§ **Provided records**:
________________

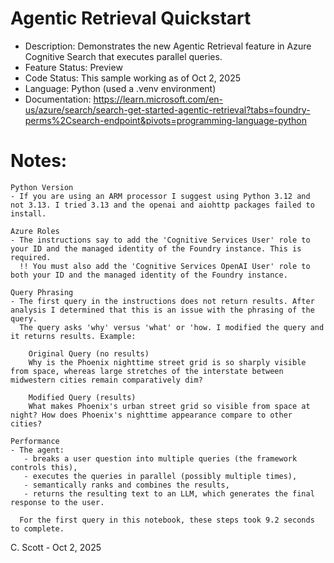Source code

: # Agentic Retrieval Quickstart

 - Description:    Demonstrates the new Agentic Retrieval feature in Azure Cognitive Search that executes parallel queries.
 - Feature Status: Preview
 - Code Status:    This sample working as of Oct 2, 2025
 - Language:       Python (used a .venv environment)
 - Documentation:  https://learn.microsoft.com/en-us/azure/search/search-get-started-agentic-retrieval?tabs=foundry-perms%2Csearch-endpoint&pivots=programming-language-python

# Notes:
    Python Version
    - If you are using an ARM processor I suggest using Python 3.12 and not 3.13. I tried 3.13 and the openai and aiohttp packages failed to install.

    Azure Roles
    - The instructions say to add the 'Cognitive Services User' role to your ID and the managed identity of the Foundry instance. This is required.
      !! You must also add the 'Cognitive Services OpenAI User' role to both your ID and the managed identity of the Foundry instance.

    Query Phrasing
    - The first query in the instructions does not return results. After analysis I determined that this is an issue with the phrasing of the query.
      The query asks 'why' versus 'what' or 'how. I modified the query and it returns results. Example:
      
        Original Query (no results)
        Why is the Phoenix nighttime street grid is so sharply visible from space, whereas large stretches of the interstate between midwestern cities remain comparatively dim?
    
        Modified Query (results)
        What makes Phoenix's urban street grid so visible from space at night? How does Phoenix's nighttime appearance compare to other cities?

    Performance
    - The agent:
       - breaks a user question into multiple queries (the framework controls this),
       - executes the queries in parallel (possibly multiple times),
       - semantically ranks and combines the results,
       - returns the resulting text to an LLM, which generates the final response to the user.

      For the first query in this notebook, these steps took 9.2 seconds to complete.

C. Scott - Oct 2, 2025
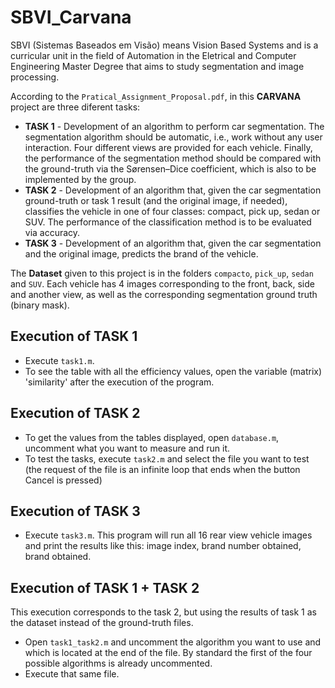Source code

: # SBVI_Carvana
SBVI (Sistemas Baseados em Visão) means Vision Based Systems and is a curricular unit in the field of Automation in the Eletrical and Computer Engineering Master Degree that aims to study segmentation and image processing.

According to the `Pratical_Assignment_Proposal.pdf`, in this **CARVANA** project are three diferent tasks:
- **TASK 1**  - Development of an algorithm to perform car segmentation. The segmentation algorithm should be automatic, i.e., work without any user interaction. Four different views are provided for each vehicle. Finally, the performance of the segmentation method should be compared with the ground-truth via the Sørensen–Dice coefficient, which is also to be implemented by the group.
- **TASK 2**  - Development of an algorithm that, given the car segmentation ground-truth or task 1 result (and the original image, if needed), classifies the vehicle in one of four classes: compact, pick up, sedan or SUV. The performance of the classification method is to be evaluated via accuracy.
- **TASK 3**  - Development of an algorithm that, given the car segmentation and the original image, predicts the brand of the vehicle.

The **Dataset** given to this project is in the folders `compacto`, `pick_up`, `sedan` and `SUV`.
Each vehicle has 4 images corresponding to the front, back, side and another view, as well as the corresponding segmentation ground truth (binary mask).

## Execution of TASK 1
 - Execute `task1.m`.
 - To see the table with all the efficiency values, open the variable (matrix) 'similarity' after the execution of the program.

## Execution of TASK 2
 - To get the values from the tables displayed, open `database.m`, uncomment what you want to measure and run it.
 - To test the tasks, execute `task2.m` and select the file you want to test (the request of the file is an infinite loop that ends when the button Cancel is pressed)

## Execution of TASK 3
 - Execute `task3.m`. This program will run all 16 rear view vehicle images and print the results like this: image index, brand number obtained, brand obtained.

## Execution of TASK 1 + TASK 2
This execution corresponds to the task 2, but using the results of task 1 as the dataset instead of the ground-truth files.

 - Open `task1_task2.m` and uncomment the algorithm you want to use and which is located at the end of the file. By standard the first of the four possible algorithms is already uncommented.
 - Execute that same file.
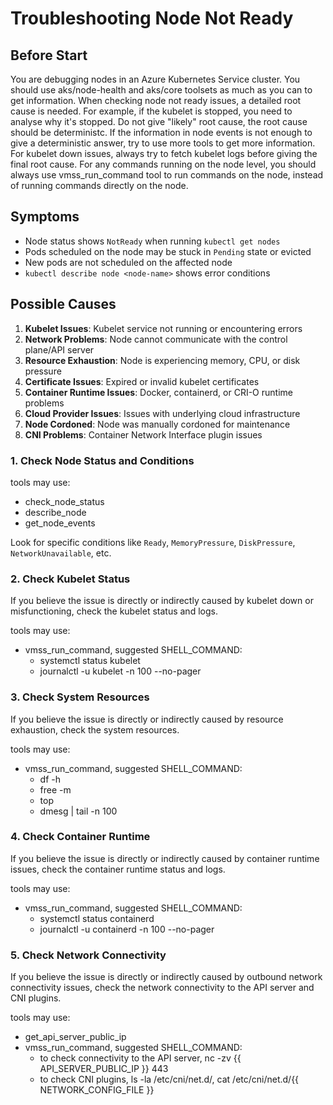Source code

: # Troubleshooting Node Not Ready

## Before Start

You are debugging nodes in an Azure Kubernetes Service cluster. You should use aks/node-health and aks/core toolsets as much as you can to get information.
When checking node not ready issues, a detailed root cause is needed. For example, if the kubelet is stopped, you need to analyse why it's stopped.
Do not give "likely" root cause, the root cause should be deterministc. If the information in node events is not enough to give a deterministic answer, try to use more tools to get more information.
For kubelet down issues, always try to fetch kubelet logs before giving the final root cause.
For any commands running on the node level, you should always use vmss_run_command tool to run commands on the node, instead of running commands directly on the node.

## Symptoms

* Node status shows `NotReady` when running `kubectl get nodes`
* Pods scheduled on the node may be stuck in `Pending` state or evicted
* New pods are not scheduled on the affected node
* `kubectl describe node <node-name>` shows error conditions

## Possible Causes

1. **Kubelet Issues**: Kubelet service not running or encountering errors
2. **Network Problems**: Node cannot communicate with the control plane/API server
3. **Resource Exhaustion**: Node is experiencing memory, CPU, or disk pressure
4. **Certificate Issues**: Expired or invalid kubelet certificates
5. **Container Runtime Issues**: Docker, containerd, or CRI-O runtime problems
6. **Cloud Provider Issues**: Issues with underlying cloud infrastructure
7. **Node Cordoned**: Node was manually cordoned for maintenance
8. **CNI Problems**: Container Network Interface plugin issues

### 1. Check Node Status and Conditions

tools may use:
- check_node_status
- describe_node
- get_node_events

Look for specific conditions like `Ready`, `MemoryPressure`, `DiskPressure`, `NetworkUnavailable`, etc.

### 2. Check Kubelet Status

If you believe the issue is directly or indirectly caused by kubelet down or misfunctioning, 
check the kubelet status and logs.

tools may use:
- vmss_run_command, suggested SHELL_COMMAND: 
  - systemctl status kubelet
  - journalctl -u kubelet -n 100 --no-pager

### 3. Check System Resources

If you believe the issue is directly or indirectly caused by resource exhaustion, check the system resources.

tools may use:
- vmss_run_command, suggested SHELL_COMMAND: 
  - df -h
  - free -m
  - top
  - dmesg | tail -n 100

### 4. Check Container Runtime

If you believe the issue is directly or indirectly caused by container runtime issues, 
check the container runtime status and logs.

tools may use:
- vmss_run_command, suggested SHELL_COMMAND: 
  - systemctl status containerd 
  - journalctl -u containerd -n 100 --no-pager


### 5. Check Network Connectivity

If you believe the issue is directly or indirectly caused by outbound network connectivity issues,
check the network connectivity to the API server and CNI plugins.

tools may use:
- get_api_server_public_ip
- vmss_run_command, suggested SHELL_COMMAND:
  - to check connectivity to the API server, nc -zv {{ API_SERVER_PUBLIC_IP }} 443 
  - to check CNI plugins, ls -la /etc/cni/net.d/, cat /etc/cni/net.d/{{ NETWORK_CONFIG_FILE }}

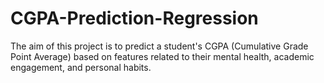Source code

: # CGPA-Prediction-Regression
The aim of this project is to predict a student's CGPA (Cumulative Grade Point Average) based on features related to their mental health, academic engagement, and personal habits.
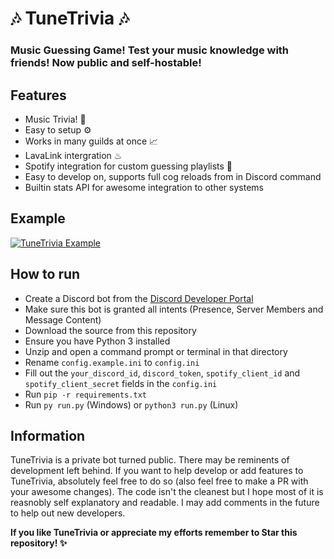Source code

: # 🎶 TuneTrivia 🎶

### Music Guessing Game! Test your music knowledge with friends! Now public and self-hostable!

## Features
- Music Trivia! 🎼
- Easy to setup ⚙
- Works in many guilds at once 📈
- LavaLink intergration ♨
- Spotify integration for custom guessing playlists 🧩
- Easy to develop on, supports full cog reloads from in Discord command
- Builtin stats API for awesome integration to other systems

## Example
[![TuneTrivia Example](https://img.youtube.com/vi/_WTGbpRpnr4/0.jpg)](https://www.youtube.com/watch?v=_WTGbpRpnr4)

## How to run
- Create a Discord bot from the [Discord Developer Portal](https://discord.com/developers/applications/)
- Make sure this bot is granted all intents (Presence, Server Members and Message Content)
- Download the source from this repository
- Ensure you have Python 3 installed
- Unzip and open a command prompt or terminal in that directory
- Rename `config.example.ini` to `config.ini`
- Fill out the `your_discord_id`, `discord_token`, `spotify_client_id` and `spotify_client_secret` fields in the `config.ini`
- Run `pip -r requirements.txt`
- Run `py run.py` (Windows) or `python3 run.py` (Linux)

## Information
TuneTrivia is a private bot turned public. There may be reminents of development left behind.
If you want to help develop or add features to TuneTrivia, absolutely feel free to do so (also feel free to make a PR with your awesome changes).
The code isn't the cleanest but I hope most of it is reasnobly self explanatory and readable. I may add comments in the future to help out new developers.

**If you like TuneTrivia or appreciate my efforts remember to Star this repository! ✨**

________________

§ **What needs to be done**: Reply with the number of lines in the data that include the string "space" and nothing else.

§ **Response area**: 2